意思表示ができなくなる状態に備え、黄金株を取得条項付株式とすれば良いという話もよく聞くところです。

では、取得対価は分配可能額がない状況に備えて無償とするとして、取得事由はどのような内容にすれば良いのでしょうか?

A 認知症と診断されるなど意思能力に問題があると判断された場合
B 成年後見等の審判を受けた場合

などでしょうか。

まず、Aの場合ですが、取得事由として明確な内容とは言えないと個人的には思います。黄金株を有する株主自身がこのような状況ではない(=取得事由は発生していない。)と考えた場合、揉めるもとです。(医学的なことは分かりませんが、ある医師は認知症と判断し、別の医師は認知症と判断しないということはありえるのではないでしょうか。また本人が医師による診断を望まないときも無理矢理診断させるのでしょうか。)取得事由が発生すると、株主は株式を取得されてしまいます。ですので、取得事由が明確であるということは極めて重要なことです。

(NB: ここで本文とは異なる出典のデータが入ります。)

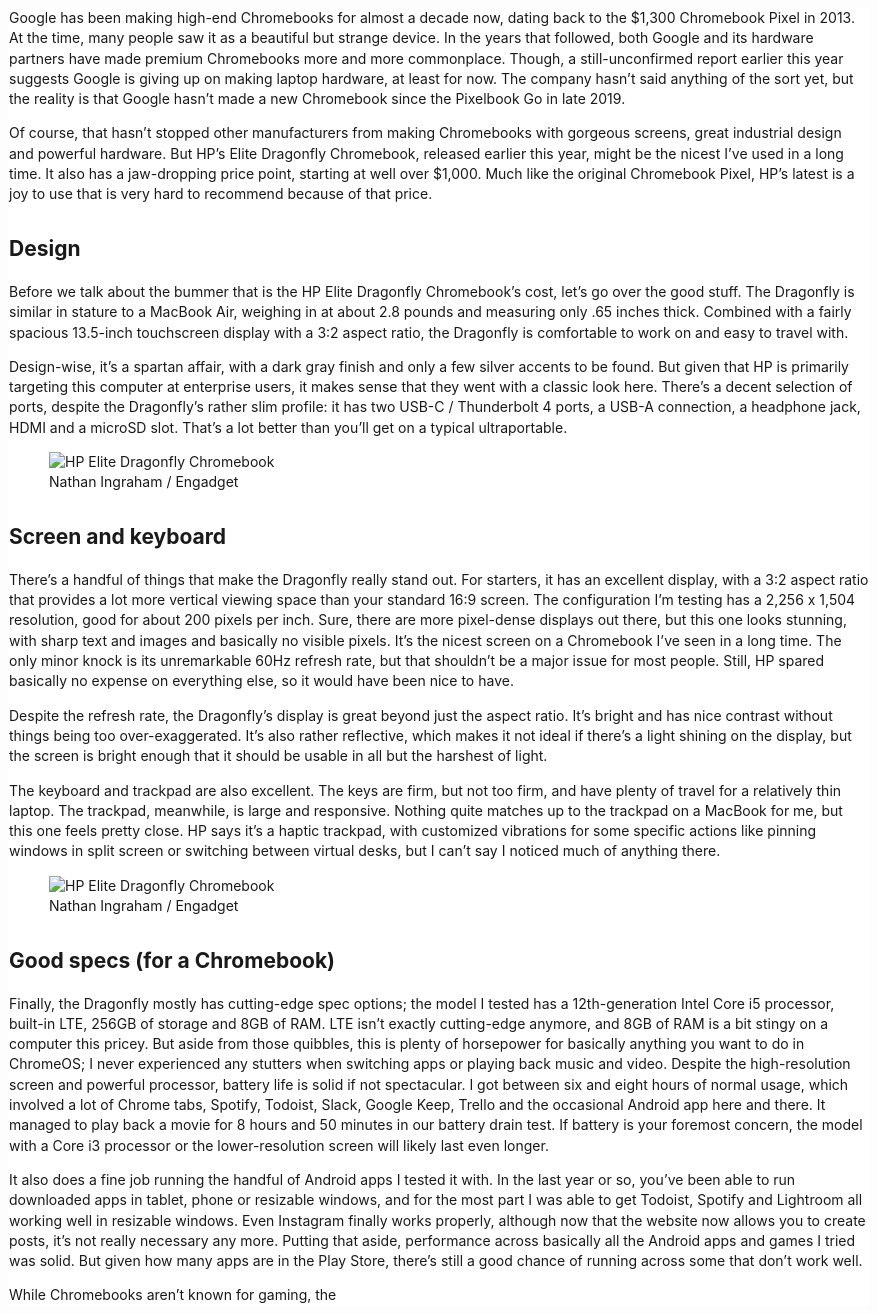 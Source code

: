 <p>Google has been making high-end Chromebooks for almost a decade now, dating back to the $1,300 Chromebook Pixel in 2013. At the time, many people saw it as a beautiful but strange device. In the years that followed, both Google and its hardware partners have made premium Chromebooks more and more commonplace. Though, a still-unconfirmed report earlier this year suggests Google is giving up on making laptop hardware, at least for now. The company hasn’t said anything of the sort yet, but the reality is that Google hasn’t made a new Chromebook since the Pixelbook Go in late 2019.</p><p>Of course, that hasn’t stopped other manufacturers from making Chromebooks with gorgeous screens, great industrial design and powerful hardware. But HP’s Elite Dragonfly Chromebook, released earlier this year, might be the nicest I’ve used in a long time. It also has a jaw-dropping price point, starting at well over $1,000. Much like the original Chromebook Pixel, HP’s latest is a joy to use that is very hard to recommend because of that price.</p><span id="end-legacy-contents"></span><div id="4a396918e4bc4e7ba6034017f38cc0d2"></div><h2><strong>Design</strong></h2><p>Before we talk about the bummer that is the HP Elite Dragonfly Chromebook’s cost, let’s go over the good stuff. The Dragonfly is similar in stature to a MacBook Air, weighing in at about 2.8 pounds and measuring only .65 inches thick. Combined with a fairly spacious 13.5-inch touchscreen display with a 3:2 aspect ratio, the Dragonfly is comfortable to work on and easy to travel with.</p><p>Design-wise, it’s a spartan affair, with a dark gray finish and only a few silver accents to be found. But given that HP is primarily targeting this computer at enterprise users, it makes sense that they went with a classic look here. There’s a decent selection of ports, despite the Dragonfly’s rather slim profile: it has two USB-C / Thunderbolt 4 ports, a USB-A connection, a headphone jack, HDMI and a microSD slot. That’s a lot better than you’ll get on a typical ultraportable.</p><figure><img alt="HP Elite Dragonfly Chromebook" src="https://s.yimg.com/os/creatr-uploaded-images/2022-10/5f670c70-592e-11ed-af43-73c896ca984d" style="height: 1600; width: 2400;" /><figcaption></figcaption><div class="photo-credit">Nathan Ingraham / Engadget</div></figure><h2>Screen and keyboard</h2><p>There’s a handful of things that make the Dragonfly really stand out. For starters, it has an excellent display, with a 3:2 aspect ratio that provides a lot more vertical viewing space than your standard 16:9 screen. The configuration I’m testing has a 2,256 x 1,504 resolution, good for about 200 pixels per inch. Sure, there are more pixel-dense displays out there, but this one looks stunning, with sharp text and images and basically no visible pixels. It’s the nicest screen on a Chromebook I’ve seen in a long time. The only minor knock is its unremarkable 60Hz refresh rate, but that shouldn’t be a major issue for most people. Still, HP spared basically no expense on everything else, so it would have been nice to have.</p><p>Despite the refresh rate, the Dragonfly’s display is great beyond just the aspect ratio. It’s bright and has nice contrast without things being too over-exaggerated. It’s also rather reflective, which makes it not ideal if there’s a light shining on the display, but the screen is bright enough that it should be usable in all but the harshest of light.</p><p>The keyboard and trackpad are also excellent. The keys are firm, but not too firm, and have plenty of travel for a relatively thin laptop. The trackpad, meanwhile, is large and responsive. Nothing quite matches up to the trackpad on a MacBook for me, but this one feels pretty close. HP says it’s a haptic trackpad, with customized vibrations for some specific actions like pinning windows in split screen or switching between virtual desks, but I can’t say I noticed much of anything there.</p><figure><img alt="HP Elite Dragonfly Chromebook" src="https://s.yimg.com/os/creatr-uploaded-images/2022-10/5f697d70-592e-11ed-8643-b23894ba612f" style="height: 1600; width: 2400;" /><figcaption></figcaption><div class="photo-credit">Nathan Ingraham / Engadget</div></figure><h2>Good specs (for a Chromebook)</h2><p>Finally, the Dragonfly mostly has cutting-edge spec options; the model I tested has a 12th-generation Intel Core i5 processor, built-in LTE, 256GB of storage and 8GB of RAM. LTE isn’t exactly cutting-edge anymore, and 8GB of RAM is a bit stingy on a computer this pricey. But aside from those quibbles, this is plenty of horsepower for basically anything you want to do in ChromeOS; I never experienced any stutters when switching apps or playing back music and video. Despite the high-resolution screen and powerful processor, battery life is solid if not spectacular. I got between six and eight hours of normal usage, which involved a lot of Chrome tabs, Spotify, Todoist, Slack, Google Keep, Trello and the occasional Android app here and there. It managed to play back a movie for 8 hours and 50 minutes in our battery drain test. If battery is your foremost concern, the model with a Core i3 processor or the lower-resolution screen will likely last even longer.</p><p>It also does a fine job running the handful of Android apps I tested it with. In the last year or so, you’ve been able to run downloaded apps in tablet, phone or resizable windows, and for the most part I was able to get Todoist, Spotify and Lightroom all working well in resizable windows. Even Instagram finally works properly, although now that the website now allows you to create posts, it’s not really necessary any more. Putting that aside, performance across basically all the Android apps and games I tried was solid. But given how many apps are in the Play Store, there’s still a good chance of running across some that don’t work well.</p><p>While Chromebooks aren’t known for gaming, the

次に、Bの場合ですが、取得事由としては明確な内容と言えると思います。ただ、黄金株を当該取得事由に基づき取得する場合、成年後見等の制度を利用せざるを得なくなります。もちろん、本人やご家族がその趣旨を良く理解したうえだと良いのですが、黄金株の取得事由を発生させるためだけにこれらの制度を利用させるのは色々な問題を孕んでいると言わざるをえません。また、取得事由が発生し、実際に取得したということは、当該株主にそれらの事由が発生したということを場合によっては関係者に知られることとになってしまうおそれもあります。

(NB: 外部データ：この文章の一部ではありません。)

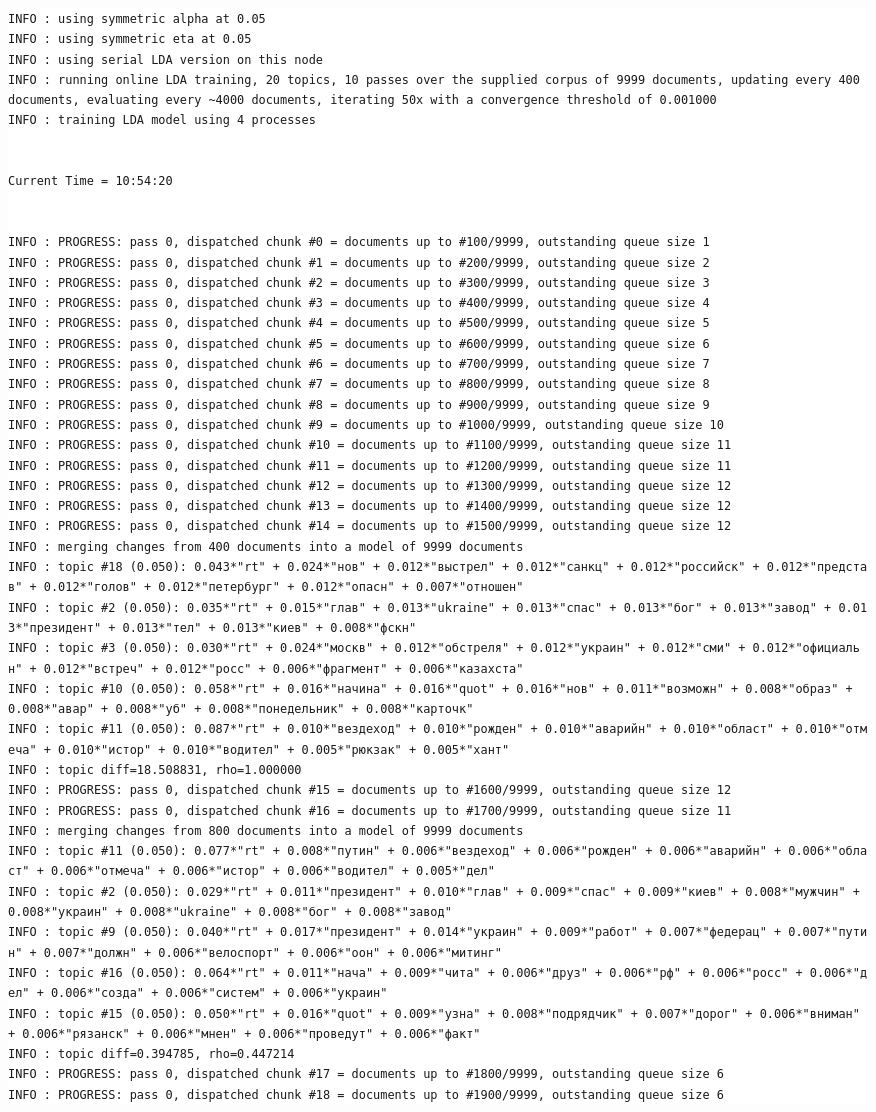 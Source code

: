     INFO : using symmetric alpha at 0.05
    INFO : using symmetric eta at 0.05
    INFO : using serial LDA version on this node
    INFO : running online LDA training, 20 topics, 10 passes over the supplied corpus of 9999 documents, updating every 400 documents, evaluating every ~4000 documents, iterating 50x with a convergence threshold of 0.001000
    INFO : training LDA model using 4 processes


    Current Time = 10:54:20


    INFO : PROGRESS: pass 0, dispatched chunk #0 = documents up to #100/9999, outstanding queue size 1
    INFO : PROGRESS: pass 0, dispatched chunk #1 = documents up to #200/9999, outstanding queue size 2
    INFO : PROGRESS: pass 0, dispatched chunk #2 = documents up to #300/9999, outstanding queue size 3
    INFO : PROGRESS: pass 0, dispatched chunk #3 = documents up to #400/9999, outstanding queue size 4
    INFO : PROGRESS: pass 0, dispatched chunk #4 = documents up to #500/9999, outstanding queue size 5
    INFO : PROGRESS: pass 0, dispatched chunk #5 = documents up to #600/9999, outstanding queue size 6
    INFO : PROGRESS: pass 0, dispatched chunk #6 = documents up to #700/9999, outstanding queue size 7
    INFO : PROGRESS: pass 0, dispatched chunk #7 = documents up to #800/9999, outstanding queue size 8
    INFO : PROGRESS: pass 0, dispatched chunk #8 = documents up to #900/9999, outstanding queue size 9
    INFO : PROGRESS: pass 0, dispatched chunk #9 = documents up to #1000/9999, outstanding queue size 10
    INFO : PROGRESS: pass 0, dispatched chunk #10 = documents up to #1100/9999, outstanding queue size 11
    INFO : PROGRESS: pass 0, dispatched chunk #11 = documents up to #1200/9999, outstanding queue size 11
    INFO : PROGRESS: pass 0, dispatched chunk #12 = documents up to #1300/9999, outstanding queue size 12
    INFO : PROGRESS: pass 0, dispatched chunk #13 = documents up to #1400/9999, outstanding queue size 12
    INFO : PROGRESS: pass 0, dispatched chunk #14 = documents up to #1500/9999, outstanding queue size 12
    INFO : merging changes from 400 documents into a model of 9999 documents
    INFO : topic #18 (0.050): 0.043*"rt" + 0.024*"нов" + 0.012*"выстрел" + 0.012*"санкц" + 0.012*"российск" + 0.012*"представ" + 0.012*"голов" + 0.012*"петербург" + 0.012*"опасн" + 0.007*"отношен"
    INFO : topic #2 (0.050): 0.035*"rt" + 0.015*"глав" + 0.013*"ukraine" + 0.013*"спас" + 0.013*"бог" + 0.013*"завод" + 0.013*"президент" + 0.013*"тел" + 0.013*"киев" + 0.008*"фскн"
    INFO : topic #3 (0.050): 0.030*"rt" + 0.024*"москв" + 0.012*"обстреля" + 0.012*"украин" + 0.012*"сми" + 0.012*"официальн" + 0.012*"встреч" + 0.012*"росс" + 0.006*"фрагмент" + 0.006*"казахста"
    INFO : topic #10 (0.050): 0.058*"rt" + 0.016*"начина" + 0.016*"quot" + 0.016*"нов" + 0.011*"возможн" + 0.008*"образ" + 0.008*"авар" + 0.008*"уб" + 0.008*"понедельник" + 0.008*"карточк"
    INFO : topic #11 (0.050): 0.087*"rt" + 0.010*"вездеход" + 0.010*"рожден" + 0.010*"аварийн" + 0.010*"област" + 0.010*"отмеча" + 0.010*"истор" + 0.010*"водител" + 0.005*"рюкзак" + 0.005*"хант"
    INFO : topic diff=18.508831, rho=1.000000
    INFO : PROGRESS: pass 0, dispatched chunk #15 = documents up to #1600/9999, outstanding queue size 12
    INFO : PROGRESS: pass 0, dispatched chunk #16 = documents up to #1700/9999, outstanding queue size 11
    INFO : merging changes from 800 documents into a model of 9999 documents
    INFO : topic #11 (0.050): 0.077*"rt" + 0.008*"путин" + 0.006*"вездеход" + 0.006*"рожден" + 0.006*"аварийн" + 0.006*"област" + 0.006*"отмеча" + 0.006*"истор" + 0.006*"водител" + 0.005*"дел"
    INFO : topic #2 (0.050): 0.029*"rt" + 0.011*"президент" + 0.010*"глав" + 0.009*"спас" + 0.009*"киев" + 0.008*"мужчин" + 0.008*"украин" + 0.008*"ukraine" + 0.008*"бог" + 0.008*"завод"
    INFO : topic #9 (0.050): 0.040*"rt" + 0.017*"президент" + 0.014*"украин" + 0.009*"работ" + 0.007*"федерац" + 0.007*"путин" + 0.007*"должн" + 0.006*"велоспорт" + 0.006*"оон" + 0.006*"митинг"
    INFO : topic #16 (0.050): 0.064*"rt" + 0.011*"нача" + 0.009*"чита" + 0.006*"друз" + 0.006*"рф" + 0.006*"росс" + 0.006*"дел" + 0.006*"созда" + 0.006*"систем" + 0.006*"украин"
    INFO : topic #15 (0.050): 0.050*"rt" + 0.016*"quot" + 0.009*"узна" + 0.008*"подрядчик" + 0.007*"дорог" + 0.006*"вниман" + 0.006*"рязанск" + 0.006*"мнен" + 0.006*"проведут" + 0.006*"факт"
    INFO : topic diff=0.394785, rho=0.447214
    INFO : PROGRESS: pass 0, dispatched chunk #17 = documents up to #1800/9999, outstanding queue size 6
    INFO : PROGRESS: pass 0, dispatched chunk #18 = documents up to #1900/9999, outstanding queue size 6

このように、取得事由をどのような内容とするかはなかなか困難な問題です。

ただ、相続対策で早めに後継者に株式(の経済的価値)を移転したいが、経営権は引き続き握っておきたいという事情で黄金株を導入しようと考えていた場合は、別の方法で対処可能なことが実際には多いので、黄金株ありきで前に進むのではなく、同様な効果を得られる別の方法がないか事前によく検討すべきだと思います。